Rationale and alternatives
- Why is this design the best in the space of possible designs?
- What other designs have been considered and what is the rationale for not choosing them?
- What is the impact of not doing this?
This RFC doesn’t address the question of “why add an AOT executor?” The RFC which added it in the first place is a better location to look for rationale to motivate that. In general, not following through with this RFC would relegate the AOT executor to a C-runtime-only component. There is significant interest in AOT from C++ runtime users, and maintaining compatibility with both increases the chances that AOT executor will support all TVM runtime features.

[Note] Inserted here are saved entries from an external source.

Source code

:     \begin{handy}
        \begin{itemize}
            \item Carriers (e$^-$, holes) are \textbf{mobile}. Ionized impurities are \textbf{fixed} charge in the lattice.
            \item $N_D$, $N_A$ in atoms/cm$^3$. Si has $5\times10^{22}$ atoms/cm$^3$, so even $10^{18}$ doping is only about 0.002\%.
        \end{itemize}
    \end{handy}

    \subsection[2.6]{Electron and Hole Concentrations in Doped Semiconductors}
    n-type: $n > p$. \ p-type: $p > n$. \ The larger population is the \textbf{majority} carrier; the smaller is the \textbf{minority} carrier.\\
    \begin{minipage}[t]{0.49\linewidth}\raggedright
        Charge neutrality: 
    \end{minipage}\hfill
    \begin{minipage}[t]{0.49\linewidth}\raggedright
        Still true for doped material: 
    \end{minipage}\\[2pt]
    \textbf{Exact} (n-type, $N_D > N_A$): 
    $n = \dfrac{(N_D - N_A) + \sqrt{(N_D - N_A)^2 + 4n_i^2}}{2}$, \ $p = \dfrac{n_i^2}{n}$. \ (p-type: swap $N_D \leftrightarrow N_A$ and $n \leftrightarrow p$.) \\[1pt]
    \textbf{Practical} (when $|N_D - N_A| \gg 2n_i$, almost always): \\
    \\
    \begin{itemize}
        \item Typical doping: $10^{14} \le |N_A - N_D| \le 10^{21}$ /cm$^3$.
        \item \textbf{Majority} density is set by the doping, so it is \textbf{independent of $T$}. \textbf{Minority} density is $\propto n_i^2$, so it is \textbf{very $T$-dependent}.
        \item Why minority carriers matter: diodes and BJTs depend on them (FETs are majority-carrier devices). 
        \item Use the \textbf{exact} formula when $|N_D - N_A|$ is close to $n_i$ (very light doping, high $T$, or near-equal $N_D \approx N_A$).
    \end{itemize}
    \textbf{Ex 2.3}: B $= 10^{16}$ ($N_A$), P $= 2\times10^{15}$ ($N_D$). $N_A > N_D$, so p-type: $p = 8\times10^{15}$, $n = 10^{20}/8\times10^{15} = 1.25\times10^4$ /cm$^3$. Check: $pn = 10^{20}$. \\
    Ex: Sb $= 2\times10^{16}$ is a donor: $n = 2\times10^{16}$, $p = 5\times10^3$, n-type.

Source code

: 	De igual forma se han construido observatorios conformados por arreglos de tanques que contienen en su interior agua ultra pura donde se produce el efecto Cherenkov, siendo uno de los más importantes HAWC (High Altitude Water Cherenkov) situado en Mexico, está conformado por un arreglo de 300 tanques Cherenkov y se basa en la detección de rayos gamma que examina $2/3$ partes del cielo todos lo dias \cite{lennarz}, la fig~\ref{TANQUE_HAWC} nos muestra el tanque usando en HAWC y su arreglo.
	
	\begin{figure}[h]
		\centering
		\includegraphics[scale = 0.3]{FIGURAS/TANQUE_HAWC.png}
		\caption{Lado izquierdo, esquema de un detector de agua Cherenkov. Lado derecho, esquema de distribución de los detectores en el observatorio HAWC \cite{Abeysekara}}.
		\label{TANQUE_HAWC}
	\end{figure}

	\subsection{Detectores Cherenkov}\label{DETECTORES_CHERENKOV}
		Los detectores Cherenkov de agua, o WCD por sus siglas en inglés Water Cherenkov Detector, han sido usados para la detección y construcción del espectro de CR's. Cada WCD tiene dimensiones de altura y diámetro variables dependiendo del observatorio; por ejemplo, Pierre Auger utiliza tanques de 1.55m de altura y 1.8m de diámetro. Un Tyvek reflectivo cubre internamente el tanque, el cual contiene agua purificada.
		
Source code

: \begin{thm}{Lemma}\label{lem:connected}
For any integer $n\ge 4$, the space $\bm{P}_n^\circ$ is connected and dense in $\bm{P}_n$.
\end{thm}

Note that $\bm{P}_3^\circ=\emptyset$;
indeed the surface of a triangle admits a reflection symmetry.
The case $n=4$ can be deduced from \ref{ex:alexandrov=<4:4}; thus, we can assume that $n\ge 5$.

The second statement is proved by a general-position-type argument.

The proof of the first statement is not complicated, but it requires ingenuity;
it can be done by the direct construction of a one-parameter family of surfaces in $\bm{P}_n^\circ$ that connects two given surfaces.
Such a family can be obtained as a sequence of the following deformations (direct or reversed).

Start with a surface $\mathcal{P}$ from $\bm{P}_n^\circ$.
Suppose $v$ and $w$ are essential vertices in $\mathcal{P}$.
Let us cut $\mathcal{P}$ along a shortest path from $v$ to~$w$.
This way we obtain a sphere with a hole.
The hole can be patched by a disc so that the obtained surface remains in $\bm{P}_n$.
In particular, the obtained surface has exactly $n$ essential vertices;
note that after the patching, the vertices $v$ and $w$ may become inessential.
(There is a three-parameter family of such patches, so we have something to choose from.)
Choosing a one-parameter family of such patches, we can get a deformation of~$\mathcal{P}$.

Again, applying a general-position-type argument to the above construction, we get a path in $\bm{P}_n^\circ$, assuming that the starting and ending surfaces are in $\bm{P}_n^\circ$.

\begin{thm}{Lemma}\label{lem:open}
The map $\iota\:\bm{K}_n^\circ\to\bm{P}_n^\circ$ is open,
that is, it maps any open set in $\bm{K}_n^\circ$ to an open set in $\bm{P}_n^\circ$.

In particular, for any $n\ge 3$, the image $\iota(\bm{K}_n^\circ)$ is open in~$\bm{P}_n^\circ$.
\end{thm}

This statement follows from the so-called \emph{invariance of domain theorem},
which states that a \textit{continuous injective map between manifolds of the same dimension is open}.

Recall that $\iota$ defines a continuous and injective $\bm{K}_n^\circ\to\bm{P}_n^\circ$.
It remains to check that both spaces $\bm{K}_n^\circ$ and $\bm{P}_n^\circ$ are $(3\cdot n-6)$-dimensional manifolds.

The controversial pieces of this RFC addressed are as follows:
Should we maintain a unified approach to code-generating the AOT executor?
An alternative approach could introduce an additional e.g. aot_cpp_executor_codegen.cc
and create a third pathway (in the Graph/AOT build flow). Doing this allows us to implement runtime-specific compiler primitives, which may simplify both pipelines. However, soon those pipelines will grow more complicated as features are added to leverage AOT, such as Unified Static Memory Planning. The burden of double-maintenance of those features outweighs the advantage of a simplified implementation. It also makes it easier for newcomers to understand the compiler.
Should we attempt to unify the Metadata?
Metadata could be left in the scattered form it is now. It may be that the implementation of this RFC prioritizes expansion of ModelMetadata
over propagating it to the various non-DSO-exportable runtime::Module
. Ultimately though, maintaining separate function-level metadata adds confusion and code bloat. It also makes it harder to reason about the compiler as a whole. For these reasons, this RFC advocates for centralizing the Metadata.
Prior art
There is no known prior art of a C+±runtime-compatible AOT implementation.
Unresolved questions
- Who will we break if we unify Model metadata?
- Will this play nicely with the VM compilation flow when it is unified?
- How will TargetDevice come in to play here?
Future possibilities
Not covered in this RFC, but particularly useful with the C++ runtime, is heterogenous execution. In the present PoC (forthcoming), AotExecutor will CHECK-fail if a non-cpu device is given. A future implementation will annotate the parameters with one of:
- A
device_type
— in which case mapping fromdevice_type
totvm::Device
will be done in the same way as theGraphExecutor
- A
target_device
— in which case a new mapping will be defined
Aside from that, the larger unresolved bit which makes it difficult to add heterogenous execution is:
How should AOT codegen invoke the Device API?
Before this question can be answered, some progress needs to be made on the C device API and we need to define TIR bindings.